Incubator-mxnet: Subprocess Deadlock with mxnet-mkl

Created on 1 Oct 2018  路  14Comments  路  Source: apache/incubator-mxnet

Description

mxnet-mkl hangs indefinitely when trying to spawn subprocesses. This is a recent issue we are observing with Sockeye and may be related to #8532, but it can be reproduced without Sockeye (see below).

Environment info (Required)

  • Python 3.6.6
  • MacOs
  • mxnet-mkl==1.3.0.post0
  • Anaconda Numpy (with MKL optimization): conda install mkl ; conda install numpy

Minimum reproducible example

The following code reliably reproduces the deadlock/indefinite hang in the main process.
It creates a minimal module and 'trains' for 500 iterations, spawning a subprocess every 100 iterations. The main process is supposed to wait until the subprocess finishes before starting the next one.

code.py:

import subprocess
import sys

import mxnet as mx

if __name__ == '__main__':

    if len(sys.argv) > 1:
        print("TESTING")
        test = True
        iterations = 50
    else:
        print("TRAINING")
        test = False
        iterations = 500

    x = mx.sym.Variable('x')
    y = mx.sym.Variable('y')

    sym = mx.sym.FullyConnected(x, num_hidden=5)
    sym = mx.sym.SoftmaxOutput(sym, y)

    x_data = mx.nd.uniform(0, 1, (32, 16))
    y_data = mx.nd.zeros((32, 5))
    batch = mx.io.DataBatch(data=[x_data], label=[y_data])
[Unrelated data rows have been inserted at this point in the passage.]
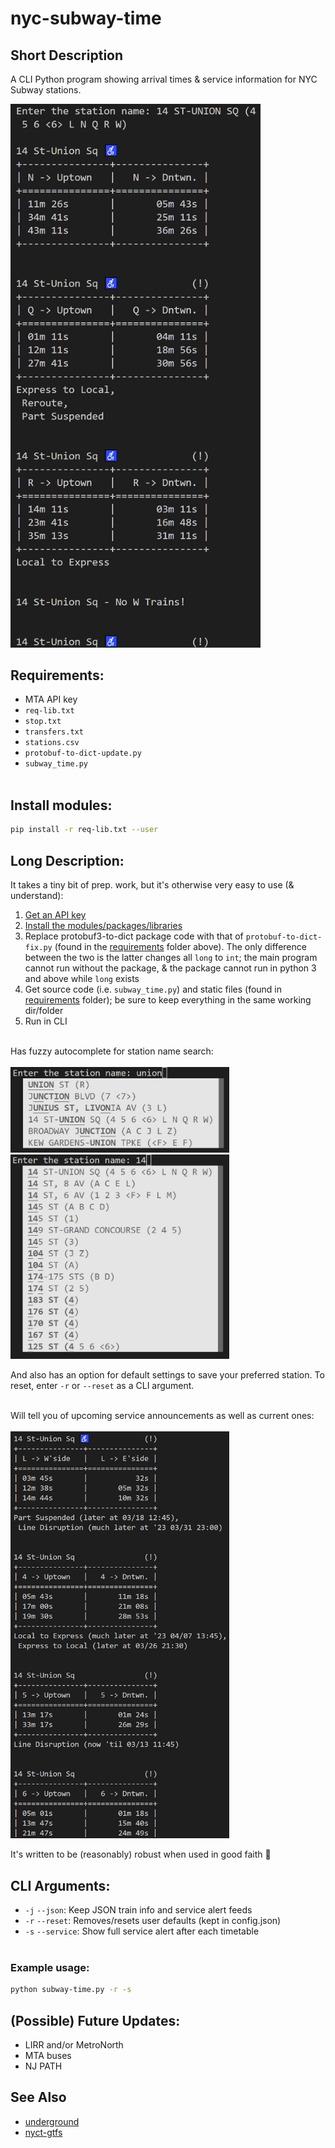 # nyc-subway-time

## Short Description<br>

A CLI Python program showing arrival times &amp; service information for NYC Subway stations.<br>

<img src="readme/sample.jpg" alt="screenshot" width="400">

## Requirements:
* MTA API key<br>
* ```req-lib.txt```<br>
* ```stop.txt```<br>
* ```transfers.txt```<br>
* ```stations.csv```<br>
* ```protobuf-to-dict-update.py```<br>
* ```subway_time.py```<br><br>

## Install modules:
```sh
pip install -r req-lib.txt --user
```

## Long Description:
It takes a tiny bit of prep. work, but it's otherwise very easy to use (& understand):<br>
1. [Get an API key](https://api.mta.info/#/signup)<br>
2. [Install the modules/packages/libraries](https://github.com/otherfutures/nyc-subway-time/edit/main/README.md#install-modules)<br>
3. Replace protobuf3-to-dict package code with that of ```protobuf-to-dict-fix.py``` (found in the [requirements](https://github.com/otherfutures/nyc-subway-time/tree/main/requirements) folder above). The only difference between the two is the latter changes all ```long``` to ```int```; the main program cannot run without the package, & the package cannot run in python 3 and above while ```long``` exists<br>
4. Get source code (i.e. ```subway_time.py```) and static files (found in [requirements](https://github.com/otherfutures/nyc-subway-time/tree/main/requirements) folder); be sure to keep everything in the same working dir/folder<br>
5. Run in CLI<br><br>

Has fuzzy autocomplete for station name search:<br><br>
<img src="readme/fuzzysearch01.jpg" alt="union sq search" width="350"><br>
<img src="readme/fuzzysearch02.jpg" alt="union sq search" width="350"><br>

And also has an option for default settings to save your preferred station. To reset, enter ```-r``` or ```--reset``` as a CLI argument.<br><br>

Will tell you of upcoming service announcements as well as current ones:<br><br>
<img src="readme/service01.jpg" alt="servicealerts" width="350"><br>

It's written to be (reasonably) robust when used in good faith :muscle:

## CLI Arguments:
* ```-j``` ```--json```: Keep JSON train info and service alert feeds<br>
* ```-r``` ```--reset```: Removes/resets user defaults (kept in config.json)<br>
* ```-s``` ```--service```: Show full service alert after each timetable<br><br>

### Example usage:<br>
```sh
python subway-time.py -r -s
```

## (Possible) Future Updates:
* LIRR and/or MetroNorth
* MTA buses
* NJ PATH

## See Also
* [underground](https://github.com/nolanbconaway/underground)
* [nyct-gtfs](https://github.com/Andrew-Dickinson/nyct-gtfs)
    mod = mx.mod.Module(sym, data_names=['x'], label_names=['y'])
    mod.bind(data_shapes=[mx.io.DataDesc('x', shape=x_data.shape)],
             label_shapes=[mx.io.DataDesc('y', shape=y_data.shape)],
             for_training=True, grad_req='write' if not test else 'null')
    mod.init_params()
    mod.init_optimizer()
    process = None
    for i in range(iterations):
        mod.forward(batch)
        if not test:
            mod.backward()
            mod.update()
        if i % 100 == 0 and i > 0:
            print(i)
            if not test:
                if process:
                    print("Waiting for process")
                    process.wait()
                cmd = [sys.executable, sys.argv[0], 'test']
                print("Starting process: '%s'" % " ".join(cmd))
                process = subprocess.Popen(cmd)
    if process:
        process.wait()

Steps to reproduce

  1. conda install mkl
  2. conda install numpy
  3. pip install mxnet-mkl --no-deps
  4. python3 code.py

What have you tried to solve it?

Replacing mxnet-mkl with mxnet or conda's numpy with pip-installed numpy (conda uninstall numpy; conda uninstall mkl; pip install numpy) resolves the issue and the output is as expected:

100
Starting process: '/Users/fhieber/miniconda3/bin/python3 sockeye/process_test.py test'
200
Waiting for process
TESTING
Starting process: '/Users/fhieber/miniconda3/bin/python3 sockeye/process_test.py test'
300
Waiting for process
TESTING
Starting process: '/Users/fhieber/miniconda3/bin/python3 sockeye/process_test.py test'
400
Waiting for process
TESTING
Starting process: '/Users/fhieber/miniconda3/bin/python3 sockeye/process_test.py test'
TESTING
MKL

Most helpful comment

Hi @mzhukova, thanks for the workaround with KMP_INIT_AT_FORK=false! This seems to fix the hanging issue for me.
Here's the version information when running with MKL_VERBOSE=1:

MKL_VERBOSE Intel(R) MKL 2019.0 Product build 20180710 for Intel(R) 64 architecture Intel(R) Advanced Vector Extensions 2 (Intel(R) AVX2) enabled processors, OSX 2.30GHz lp64 intel_thread
MKL_VERBOSE SDOT(2,0x7f9cc9432f80,1,0x7f9cc9432f80,1) 8.17ms CNR:OFF Dyn:1 FastMM:1 TID:0  NThr:2
MKL_VERBOSE Intel(R) MKL 2018.0 Update 3 Product build 20180406 for Intel(R) 64 architecture Intel(R) Advanced Vector Extensions 2 (Intel(R) AVX2) enabled processors, OSX 2.30GHz lp64 intel_thread
MKL_VERBOSE SGEMM(T,N,5,32,16,0x700005cf0738,0x7f9ccb85ddc0,16,0x7f9cca4e4c00,16,0x700005cf0740,0x7f9ccb9d8a40,5) 175.07us CNR:OFF Dyn:1 FastMM:1 TID:0  NThr:2
MKL_VERBOSE SAXPY(5,0x700005cf0738,0x7f9ccb85df00,1,0x7f9ccb9d8a40,1) 10.67us CNR:OFF Dyn:1 FastMM:1 TID:0  NThr:2
[...followed by an infinite amount of lines similar to the last the one above...]

All 14 comments

@mxnet-label-bot [MKL]

Actually, there is no need for the subprocess to be a Python process. replacing cmd = [sys.executable, sys.argv[0], 'test'] with cmd = ['ls'] produces the same hanging.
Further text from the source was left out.